Satashi Nakamoto has been nominated for a Nobel prize, and Bitcoin is still on neutral ground in Taiwan. Here are the cryptocurrency highlights of week 46:
- The man, woman, or group behind Bitcoin, Satoshi Nakamoto has been nominated for the 2016 Nobel Prize in Economics by UCLA Professor of Finance Bhagwan Chowdhry. In his blog post detailing his decision Chowdhry calls the invention of Bitcoin “nothing short of revolutionary”, and adds that the “Bitcoin Protocol has spawned exciting innovations in the FinTech space by showing how many financial contracts — not just currencies — can be digitized, securely verified and stored, and transferred instantaneously from one party to another.” Despite the nomination, Nakamoto is not expected to reveal himself even if he wins the Nobel prize.
- Japan’s Ministry of Economy, Trade and Industry (METI) has unintendedly provided some support for Chowdhry’s nomination, as it recently discussed the potential impact of blockchain technology and concluded: “The impact of blockchain is huge.

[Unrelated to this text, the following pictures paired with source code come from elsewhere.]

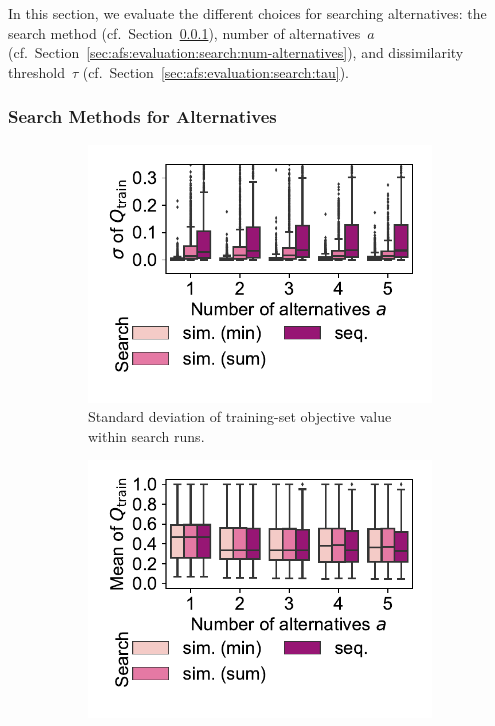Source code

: \documentclass{article}
\theoremstyle{definition}
\begin{document}
In this section, we evaluate the different choices for searching alternatives: the search method (cf.~Section~\ref{sec:afs:evaluation:search:method}), number of alternatives~$a$ (cf.~Section~\ref{sec:afs:evaluation:search:num-alternatives}), and dissimilarity threshold~$\tau$ (cf.~Section~\ref{sec:afs:evaluation:search:tau}).

\subsubsection{Search Methods for Alternatives}
\label{sec:afs:evaluation:search:method}

\begin{figure}[p]
	\centering
	\begin{subfigure}[t]{0.48\textwidth}
		\centering
		\includegraphics[width=\textwidth, trim=15 25 15 10, clip]{plots/afs-impact-search-stddev-train-objective.pdf}
		\caption{Standard deviation of training-set objective value within search runs.}
		\label{fig:afs:impact-search-stddev-train-objective}
	\end{subfigure}
	\hfill
	\begin{subfigure}[t]{0.48\textwidth}
		\centering
		\includegraphics[width=\textwidth, trim=15 25 15 10, clip]{plots/afs-impact-search-mean-train-objective.pdf}

\end{subfigure}
\end{figure}
\end{document}
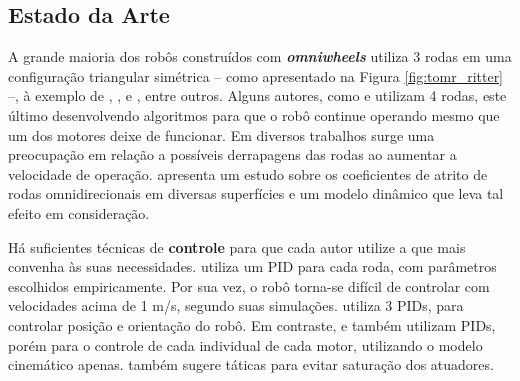 

\subsection{Estado da Arte}

A grande maioria dos robôs construídos com \textbf{\emph{omniwheels}} utiliza 3 rodas em uma configuração triangular simétrica -- como apresentado na Figura \ref{fig:tomr_ritter} --, à exemplo de \cite{ritter2016modelagem}, \cite{samani2007comprehensive}, \cite{williams2002dynamic} e \cite{indiveri2009swedish}, entre outros. Alguns autores, como \cite{krinkin2015design} e \cite{rojas2006holonomic} utilizam 4 rodas, este último desenvolvendo algoritmos para que o robô continue operando mesmo que um dos motores deixe de funcionar. Em diversos trabalhos surge uma preocupação em relação a possíveis derrapagens das rodas ao aumentar a velocidade de operação. \cite{williams2002dynamic} apresenta um estudo sobre os coeficientes de atrito de rodas omnidirecionais em diversas superfícies e um modelo dinâmico que leva tal efeito em consideração.

Há suficientes técnicas de \textbf{controle} para que cada autor utilize a que mais convenha às suas necessidades. \cite{ritter2016modelagem} utiliza um PID para cada roda, com parâmetros escolhidos empiricamente. Por sua vez, o robô torna-se difícil de controlar com velocidades acima de 1 m/s, segundo suas simulações. \cite{samani2007comprehensive} utiliza 3 PIDs, para controlar posição e orientação do robô. Em contraste, \cite{rojas2006holonomic} e \cite{indiveri2009swedish} também utilizam PIDs, porém para o controle de cada individual de cada motor, utilizando o modelo cinemático apenas. \cite{indiveri2009swedish} também sugere táticas para evitar saturação dos atuadores.


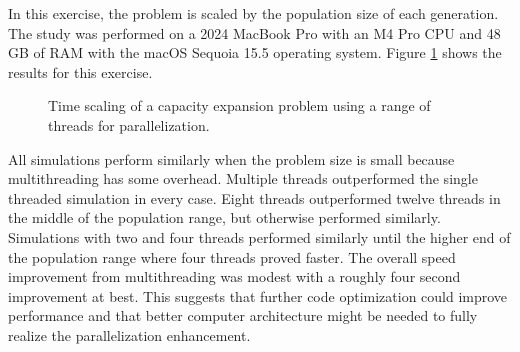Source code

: \noindent In this exercise, the problem is scaled by the population size of each
generation. The study was performed on a 2024 MacBook Pro with an M4 Pro CPU and 48 GB of
RAM with the macOS Sequoia 15.5 operating system.
Figure \ref{fig:thread-scaling} shows the results for this exercise.

\begin{figure}[htbp!]
    \centering
    \resizebox{0.75\columnwidth}{!}{}
    \caption{Time scaling of a capacity expansion problem 
    using a range of threads for parallelization.}
    \label{fig:thread-scaling}
\end{figure}

\noindent All simulations perform similarly when the problem size is small because multithreading
has some overhead. Multiple threads outperformed the single threaded simulation in every case. 
Eight threads outperformed twelve threads in the middle of the population range, but otherwise 
performed similarly. Simulations with two and four threads performed similarly until the higher
end of the population range where four threads proved faster. The overall speed improvement from multithreading
was modest with a roughly four second improvement at best. This suggests that further code optimization
could improve performance and that better computer architecture might be needed to fully realize
the parallelization enhancement.

\FloatBarrier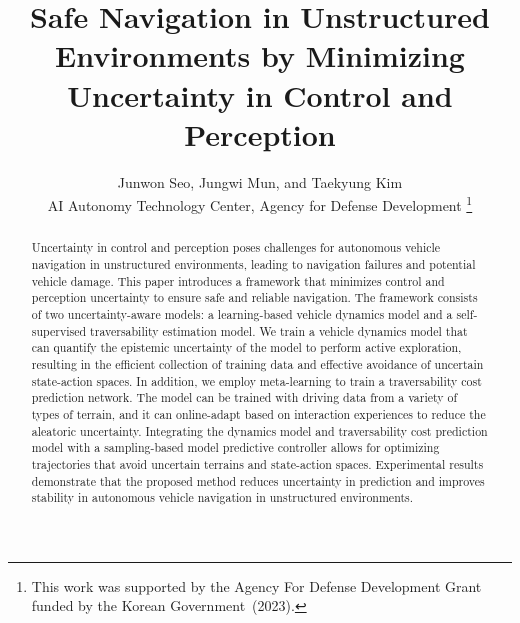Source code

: \documentclass[conference]{IEEEtran}
\begin{document}
\title{
Safe Navigation in Unstructured Environments by Minimizing Uncertainty in Control and Perception
}

\author{Junwon Seo, Jungwi Mun, and Taekyung Kim \\
AI Autonomy Technology Center, Agency for Defense Development
\thanks{This work was supported by the Agency For Defense Development Grant funded by the Korean Government~(2023).}
}

\makeatletter
\makeatother

\maketitle


\begin{abstract}
Uncertainty in control and perception poses challenges for autonomous vehicle navigation in unstructured environments, leading to navigation failures and potential vehicle damage. This paper introduces a framework that minimizes control and perception uncertainty to ensure safe and reliable navigation. The framework consists of two uncertainty-aware models: a learning-based vehicle dynamics model and a self-supervised traversability estimation model. We train a vehicle dynamics model that can quantify the epistemic uncertainty of the model to perform active exploration, resulting in the efficient collection of training data and effective avoidance of uncertain state-action spaces. In addition, we employ meta-learning to train a traversability cost prediction network. The model can be trained with driving data from a variety of types of terrain, and it can online-adapt based on interaction experiences to reduce the aleatoric uncertainty. Integrating the dynamics model and traversability cost prediction model with a sampling-based model predictive controller allows for optimizing trajectories that avoid uncertain terrains and state-action spaces. Experimental results demonstrate that the proposed method reduces uncertainty in prediction and improves stability in autonomous vehicle navigation in unstructured environments.
\end{abstract}
\IEEEpeerreviewmaketitle

\end{document}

Its importance is similar to the emergence of Internet and Google”. On the other hand, the minutes of the meeting do note that “centralized processing has merit providing liquidity”.
- The man who is believed to be Satoshi Nakamoto, Cryptographer and legal expert Nick Szabo, spoke at an Ethereum Developer Conference (DevCon1) this week. Szabo noted that smart contracts could “substitute an army of lawyers and accountants” while speaking extensively about the “security benefits of decentralised monetary systems built using blockchain technology.” A full summary can be found here.
- Bitcoin is not banned in Taiwan according to Taiwan’s Financial Supervisory Commission (FSC). For now, its stance on Bitcoin remains neutral despite speculation it was moving towards more restrictive policies. It would appear that the Taiwanese news service Central News Agency incorrectly reported that the FSC had deemed digital currencies “illegal”.
- After seven weeks of continuous gains for Bitcoin its winning streak ended with a serious crash this week. The price plummeted by almost fourteen percent to a current exchange rate of about $333 per coin. Compared to Bitcoin’s recent peak above $500 just one and a half weeks ago the digital currency has even lost one third of its value.